What is expected: Search the entries for lines that contain the word "localhost", and report each one found.

Items from a dataset:
»»

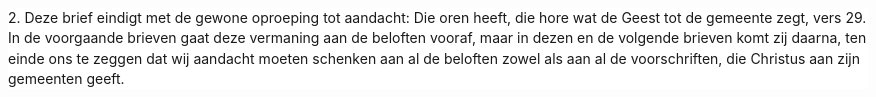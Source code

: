 2\. Deze brief eindigt met de gewone oproeping tot aandacht: Die oren heeft, die hore wat de Geest tot de gemeente zegt, vers 29. In de voorgaande brieven gaat deze vermaning aan de beloften vooraf, maar in dezen en de volgende brieven komt zij daarna, ten einde ons te zeggen dat wij aandacht moeten schenken aan al de beloften zowel als aan al de voorschriften, die Christus aan zijn gemeenten geeft. 


 
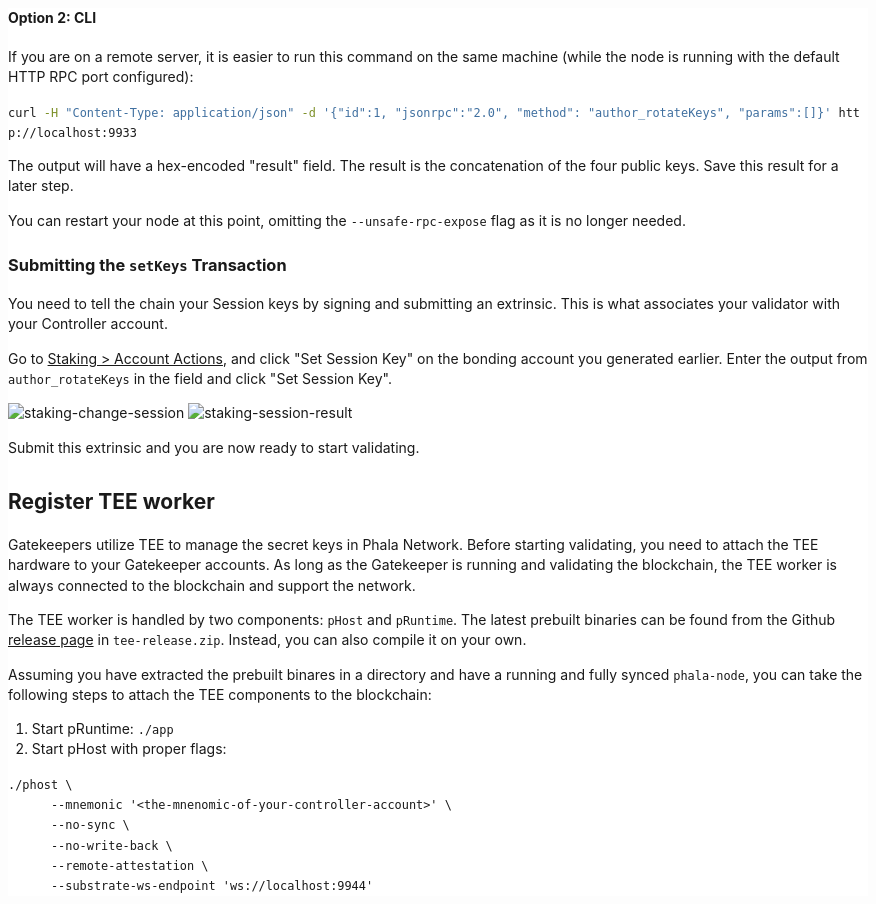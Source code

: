 #### Option 2: CLI

If you are on a remote server, it is easier to run this command on the same machine (while the node
is running with the default HTTP RPC port configured):

```sh
curl -H "Content-Type: application/json" -d '{"id":1, "jsonrpc":"2.0", "method": "author_rotateKeys", "params":[]}' http://localhost:9933
```

The output will have a hex-encoded "result" field. The result is the concatenation of the four
public keys. Save this result for a later step.

You can restart your node at this point, omitting the `--unsafe-rpc-expose` flag as it is no longer
needed.

### Submitting the `setKeys` Transaction

You need to tell the chain your Session keys by signing and submitting an extrinsic. This is what
associates your validator with your Controller account.

Go to [Staking > Account Actions](https://app.phala.network/#/staking/actions), and click "Set
Session Key" on the bonding account you generated earlier. Enter the output from `author_rotateKeys`
in the field and click "Set Session Key".

![staking-change-session](https://wiki.polkadot.network/docs/assets/guides/how-to-validate/set-session-key-1.jpg)
![staking-session-result](https://wiki.polkadot.network/docs/assets/guides/how-to-validate/set-session-key-2.jpg)

Submit this extrinsic and you are now ready to start validating.

## Register TEE worker

Gatekeepers utilize TEE to manage the secret keys in Phala Network. Before starting validating, you need to attach the TEE hardware to your Gatekeeper accounts. As long as the Gatekeeper is running and validating the blockchain, the TEE worker is always connected to the blockchain and support the network.

The TEE worker is handled by two components: `pHost` and `pRuntime`. The latest prebuilt binaries can be found from the Github [release page](https://github.com/Phala-Network/phala-blockchain/releases) in `tee-release.zip`. Instead, you can also compile it on your own.

Assuming you have extracted the prebuilt binares in a directory and have a running and fully synced `phala-node`, you can take the following steps to attach the TEE components to the blockchain:

1. Start pRuntime: `./app`
2. Start pHost with proper flags:
  ```
  ./phost \
        --mnemonic '<the-mnenomic-of-your-controller-account>' \
        --no-sync \
        --no-write-back \
        --remote-attestation \
        --substrate-ws-endpoint 'ws://localhost:9944'
  ```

««

Exercise answer:
curl -H "Content-Type: application/json" -d '{"id":1, "jsonrpc":"2.0", "method": "author_rotateKeys", "params":[]}' http://localhost:9933
        --substrate-ws-endpoint 'ws://localhost:9944'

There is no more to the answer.